[The Old Franciscan Missions Of California by George Wharton James]@TWC D-Link bookThe Old Franciscan Missions Of California CHAPTER XIII 7/11
Then, too, the chamber in which the water-well revolved was so low that the powerful head of water striking the horizontal wheel splashed all over the walls and worked up through the shaft holes to the mill stones and thus wet the flour.
This necessitated the constant presence of Indian women to carry away the meal to dry storerooms at the Mission where it was bolted by a hand process of their own devising.
On this account the mill was abandoned, and for several years the whole of the meal for the Mission was ground on the old-style metates. The region adjacent to the mill was once largely inhabited by Indians, for the foreman of the mill ranch declares that he has hauled from the adjacent bluff as many stone pestles and mortars, metates and grinders as would load a four-horse wagon. It should not be forgotten that originally the mill was roofed with red tiles made by the Indians at the Mission; but these have entirely disappeared. It was the habit of Padre Zalvidea to send certain of his most trusted neophytes over to the islands of San Clemente and Catalina with a "bolt" or two of woven serge, made at the Mission San Gabriel, to exchange with the island Indians for their soapstone cooking vessels,--mortars, etc. These traders embarked from a point where Redondo now is, and started always at midnight.

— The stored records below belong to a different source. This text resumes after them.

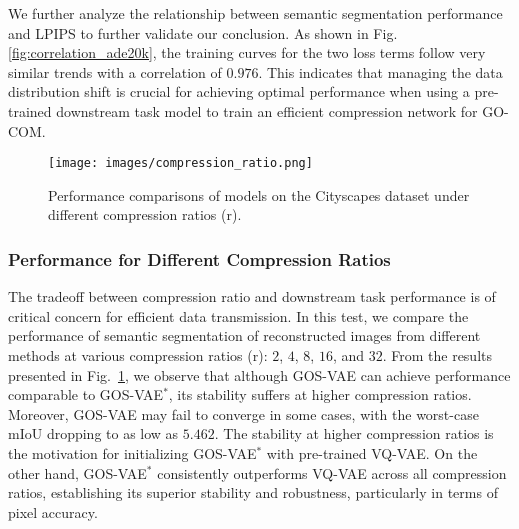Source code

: We further analyze the relationship between semantic segmentation performance and LPIPS to further validate our conclusion. As shown in Fig. \ref{fig:correlation_ade20k}, the training curves for the two loss terms follow very similar trends with a correlation of $0.976$. This indicates that managing the data distribution shift is crucial for achieving optimal performance when using a pre-trained downstream task model to train an efficient compression network for GO-COM.

\begin{figure}[htb]
\centering
\vspace{-1mm}
\texttt{[image: images/compression\_ratio.png]}
\caption{Performance comparisons of models on the Cityscapes dataset under different compression ratios (r).}
\label{fig:compression_ratio}\vspace*{-2mm}
\end{figure}


\subsubsection{Performance for Different Compression Ratios}
The tradeoff between compression ratio and downstream task performance is of critical concern for efficient data transmission. In this test, we compare the performance of semantic segmentation of reconstructed images from different methods at various compression ratios (r):  $2$, $4$, $8$, $16$, and $32$. 
From the results presented in 
Fig.~\ref{fig:compression_ratio}, we observe that although GOS-VAE can achieve performance comparable to GOS-VAE$^{*}$, its stability 
suffers at higher compression ratios. Moreover, GOS-VAE may fail to converge in some cases, with the worst-case mIoU dropping to as low as $5.462$. The stability at higher compression ratios is the motivation for initializing GOS-VAE$^{*}$ with pre-trained VQ-VAE. On the other hand, GOS-VAE$^{*}$ consistently outperforms VQ-VAE across all compression ratios, establishing its
superior stability and robustness, particularly in terms of pixel accuracy.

In 1819 the Indians of the Guachama rancho, called San Bernardino, petitioned for the introduction of agriculture and stock raising, and this was practically the beginning of that _asistencia_, as will be recorded in the chapter on the various chapels.
A chapel was also much needed at Puente, where Zalvidea had six hundred Indians at work in 1816. In 1822 San Gabriel was fearfully alarmed at the rumor that one hundred and fifty Indians were bearing down upon that Mission from the Colorado River region.
It transpired that it was an Opata with despatches, and that the company had no hostile intent.